Una mostra fotografica, in contemporanea alla 57^ Biennale Arte di Jacopo Di Cera, di una trentina  scatti a colori dei frammenti delle imbarcazioni che riposano nel cimitero delle barche di Lampedusa, stampati direttamente su pezzi di legno prelevati in parte dagli scafi che hanno traghettato centinaia di migliaia di persone sulle coste italiane.

Si tratta di un viaggio metaforico che parte dall’Odissea di Omero e arriva ai riferimenti visivi di Rothko e Klein per raccontare, semplicemente attraverso le forme e i colori, tutto quello che si nasconde negli occhi di chi abbandona la propria terra per fame, disperazione e paura attraverso associazioni visive e cromatiche.

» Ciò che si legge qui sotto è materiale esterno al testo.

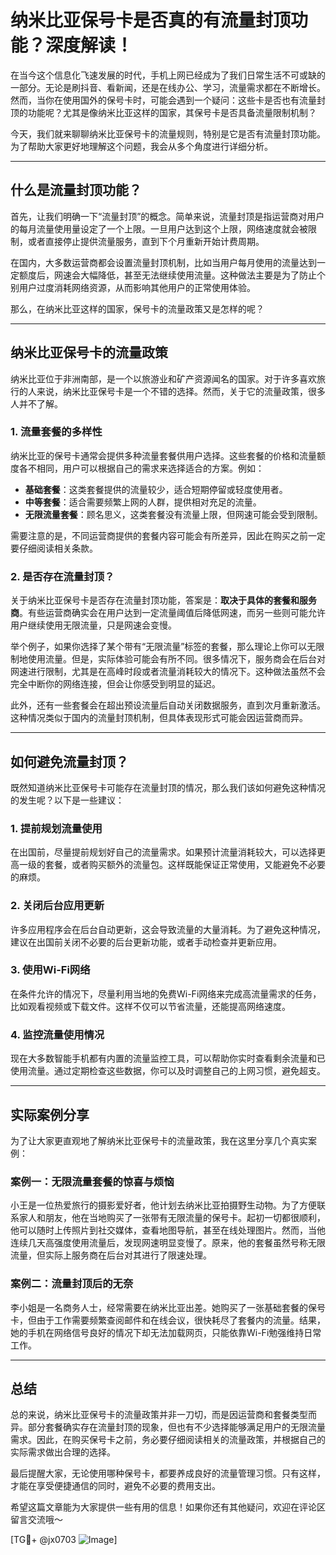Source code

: # 纳米比亚保号卡是否真的有流量封顶功能？深度解读！

在当今这个信息化飞速发展的时代，手机上网已经成为了我们日常生活不可或缺的一部分。无论是刷抖音、看新闻，还是在线办公、学习，流量需求都在不断增长。然而，当你在使用国外的保号卡时，可能会遇到一个疑问：这些卡是否也有流量封顶的功能呢？尤其是像纳米比亚这样的国家，其保号卡是否具备流量限制机制？

今天，我们就来聊聊纳米比亚保号卡的流量规则，特别是它是否有流量封顶功能。为了帮助大家更好地理解这个问题，我会从多个角度进行详细分析。

---

## 什么是流量封顶功能？

首先，让我们明确一下“流量封顶”的概念。简单来说，流量封顶是指运营商对用户的每月流量使用量设定了一个上限。一旦用户达到这个上限，网络速度就会被限制，或者直接停止提供流量服务，直到下个月重新开始计费周期。

在国内，大多数运营商都会设置流量封顶机制，比如当用户每月使用的流量达到一定额度后，网速会大幅降低，甚至无法继续使用流量。这种做法主要是为了防止个别用户过度消耗网络资源，从而影响其他用户的正常使用体验。

那么，在纳米比亚这样的国家，保号卡的流量政策又是怎样的呢？

---

## 纳米比亚保号卡的流量政策

纳米比亚位于非洲南部，是一个以旅游业和矿产资源闻名的国家。对于许多喜欢旅行的人来说，纳米比亚保号卡是一个不错的选择。然而，关于它的流量政策，很多人并不了解。

### 1. 流量套餐的多样性

纳米比亚的保号卡通常会提供多种流量套餐供用户选择。这些套餐的价格和流量额度各不相同，用户可以根据自己的需求来选择适合的方案。例如：

- **基础套餐**：这类套餐提供的流量较少，适合短期停留或轻度使用者。
- **中等套餐**：适合需要频繁上网的人群，提供相对充足的流量。
- **无限流量套餐**：顾名思义，这类套餐没有流量上限，但网速可能会受到限制。

需要注意的是，不同运营商提供的套餐内容可能会有所差异，因此在购买之前一定要仔细阅读相关条款。

### 2. 是否存在流量封顶？

关于纳米比亚保号卡是否存在流量封顶功能，答案是：**取决于具体的套餐和服务商**。有些运营商确实会在用户达到一定流量阈值后降低网速，而另一些则可能允许用户继续使用无限流量，只是网速会变慢。

举个例子，如果你选择了某个带有“无限流量”标签的套餐，那么理论上你可以无限制地使用流量。但是，实际体验可能会有所不同。很多情况下，服务商会在后台对网速进行限制，尤其是在高峰时段或者流量消耗较大的情况下。这种做法虽然不会完全中断你的网络连接，但会让你感受到明显的延迟。

此外，还有一些套餐会在超出预设流量后自动关闭数据服务，直到次月重新激活。这种情况类似于国内的流量封顶机制，但具体表现形式可能会因运营商而异。

---

## 如何避免流量封顶？

既然知道纳米比亚保号卡可能存在流量封顶的情况，那么我们该如何避免这种情况的发生呢？以下是一些建议：

### 1. 提前规划流量使用

在出国前，尽量提前规划好自己的流量需求。如果预计流量消耗较大，可以选择更高一级的套餐，或者购买额外的流量包。这样既能保证正常使用，又能避免不必要的麻烦。

### 2. 关闭后台应用更新

许多应用程序会在后台自动更新，这会导致流量的大量消耗。为了避免这种情况，建议在出国前关闭不必要的后台更新功能，或者手动检查并更新应用。

### 3. 使用Wi-Fi网络

在条件允许的情况下，尽量利用当地的免费Wi-Fi网络来完成高流量需求的任务，比如观看视频或下载文件。这样不仅可以节省流量，还能提高网络速度。

### 4. 监控流量使用情况

现在大多数智能手机都有内置的流量监控工具，可以帮助你实时查看剩余流量和已使用流量。通过定期检查这些数据，你可以及时调整自己的上网习惯，避免超支。

---

## 实际案例分享

为了让大家更直观地了解纳米比亚保号卡的流量政策，我在这里分享几个真实案例：

### 案例一：无限流量套餐的惊喜与烦恼

小王是一位热爱旅行的摄影爱好者，他计划去纳米比亚拍摄野生动物。为了方便联系家人和朋友，他在当地购买了一张带有无限流量的保号卡。起初一切都很顺利，他可以随时上传照片到社交媒体，查看地图导航，甚至在线处理图片。然而，当他连续几天高强度使用流量后，发现网速明显变慢了。原来，他的套餐虽然号称无限流量，但实际上服务商在后台对其进行了限速处理。

### 案例二：流量封顶后的无奈

李小姐是一名商务人士，经常需要在纳米比亚出差。她购买了一张基础套餐的保号卡，但由于工作需要频繁查阅邮件和在线会议，很快耗尽了套餐内的流量。结果，她的手机在网络信号良好的情况下却无法加载网页，只能依靠Wi-Fi勉强维持日常工作。

---

## 总结

总的来说，纳米比亚保号卡的流量政策并非一刀切，而是因运营商和套餐类型而异。部分套餐确实存在流量封顶的现象，但也有不少选择能够满足用户的无限流量需求。因此，在购买保号卡之前，务必要仔细阅读相关的流量政策，并根据自己的实际需求做出合理的选择。

最后提醒大家，无论使用哪种保号卡，都要养成良好的流量管理习惯。只有这样，才能在享受便捷通信的同时，避免不必要的费用支出。

希望这篇文章能为大家提供一些有用的信息！如果你还有其他疑问，欢迎在评论区留言交流哦～ 

[TG💪+ @jx0703 ![Image](https://github.com/user-attachments/assets/dbca1d08-cadb-493c-b0ec-ad6f7a83f270)]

Quella di Jacopo Di Cera non è solo una mostra fotografica di straordinario impatto visivo, ma è anche itinerante per sensibilizzare chi visita la mostra al dramma migratorio che nel 2016 ha toccato con successo le città di Milano, Roma, Arles, Carrara, Napoli, Torino e Parigi.

Nelle barche di Lampedusa che Jacopo Di Cera ha portato a Venezia sono i contenitori di sofferenza e speranze per un approdo sicuro per un’umanità vittima delle contraddizioni di un Mondo dalle disuguaglianze sempre più ampie e in cerca di una nuova opportunità.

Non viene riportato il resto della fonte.